TASK DIRECTIONS =
Output all entries exactly as they appear and skip the pictures.

Source texts of formatted documents =
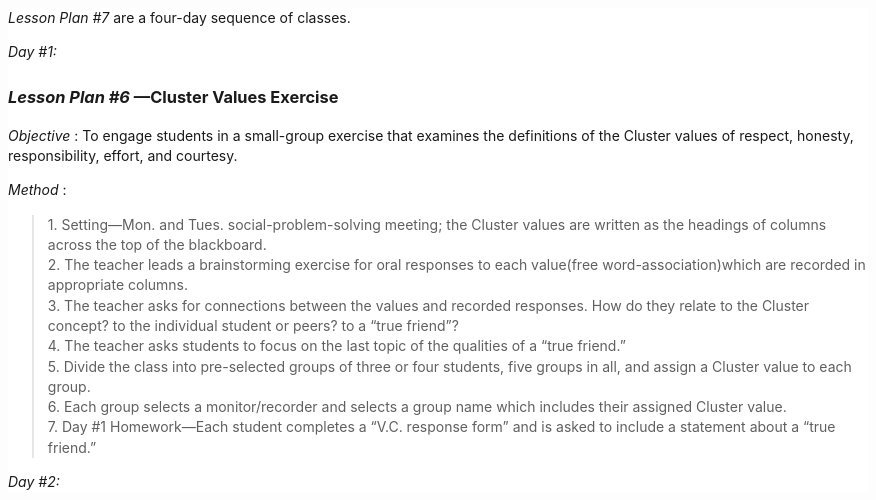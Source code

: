 <i>
Lesson Plan #7
</i>
are a four-day sequence of classes.
<p>
<i>
Day #1:
</i>
</p>
<h3>
<i>
Lesson Plan #6
</i>
—Cluster Values Exercise
</h3>
<i>
Objective
</i>
: To engage students in a small-group exercise that examines the definitions of the Cluster values of respect, honesty, responsibility, effort, and courtesy.
<p>
<i>
Method
</i>
:
</p>
<blockquote>
<dl>
<dt>
1. Setting—Mon. and Tues. social-problem-solving meeting; the Cluster values are written as the headings of columns across the top of the blackboard.
<dt>
2. The teacher leads a brainstorming exercise for oral responses to each value(free word-association)which are recorded in appropriate columns.
<dt>
3. The teacher asks for connections between the values and recorded responses. How do they relate to the Cluster concept? to the individual student or peers? to a “true friend”?
<dt>
4. The teacher asks students to focus on the last topic of the qualities of a “true friend.”
<dt>
5. Divide the class into pre-selected groups of three or four students, five groups in all, and assign a Cluster value to each group.
<dt>
6. Each group selects a monitor/recorder and selects a group name which includes their assigned Cluster value.
<dt>
7. Day #1 Homework—Each student completes a “V.C. response form” and is asked to include a statement about a “true friend.”
</dt>
</dt>
</dt>
</dt>
</dt>
</dt>
</dt>
</dl>
</blockquote>
<p>
<i>
Day #2:
</i>
</p>
<blockquote>
<dl>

ANSWER TO THE PROBLEM =
Source code

: <i>
Lesson Plan #7
</i>
are a four-day sequence of classes.
<p>
<i>
Day #1:
</i>
</p>
<h3>
<i>
Lesson Plan #6
</i>
—Cluster Values Exercise
</h3>
<i>
Objective
</i>
: To engage students in a small-group exercise that examines the definitions of the Cluster values of respect, honesty, responsibility, effort, and courtesy.
<p>
<i>
Method
</i>
:
</p>
<blockquote>
<dl>
<dt>
1. Setting—Mon. and Tues. social-problem-solving meeting; the Cluster values are written as the headings of columns across the top of the blackboard.
<dt>
2. The teacher leads a brainstorming exercise for oral responses to each value(free word-association)which are recorded in appropriate columns.
<dt>
3. The teacher asks for connections between the values and recorded responses. How do they relate to the Cluster concept? to the individual student or peers? to a “true friend”?
<dt>
4. The teacher asks students to focus on the last topic of the qualities of a “true friend.”
<dt>
5. Divide the class into pre-selected groups of three or four students, five groups in all, and assign a Cluster value to each group.
<dt>
6. Each group selects a monitor/recorder and selects a group name which includes their assigned Cluster value.
<dt>
7. Day #1 Homework—Each student completes a “V.C. response form” and is asked to include a statement about a “true friend.”
</dt>
</dt>
</dt>
</dt>
</dt>
</dt>
</dt>
</dl>
</blockquote>
<p>
<i>
Day #2:
</i>
</p>
<blockquote>
<dl>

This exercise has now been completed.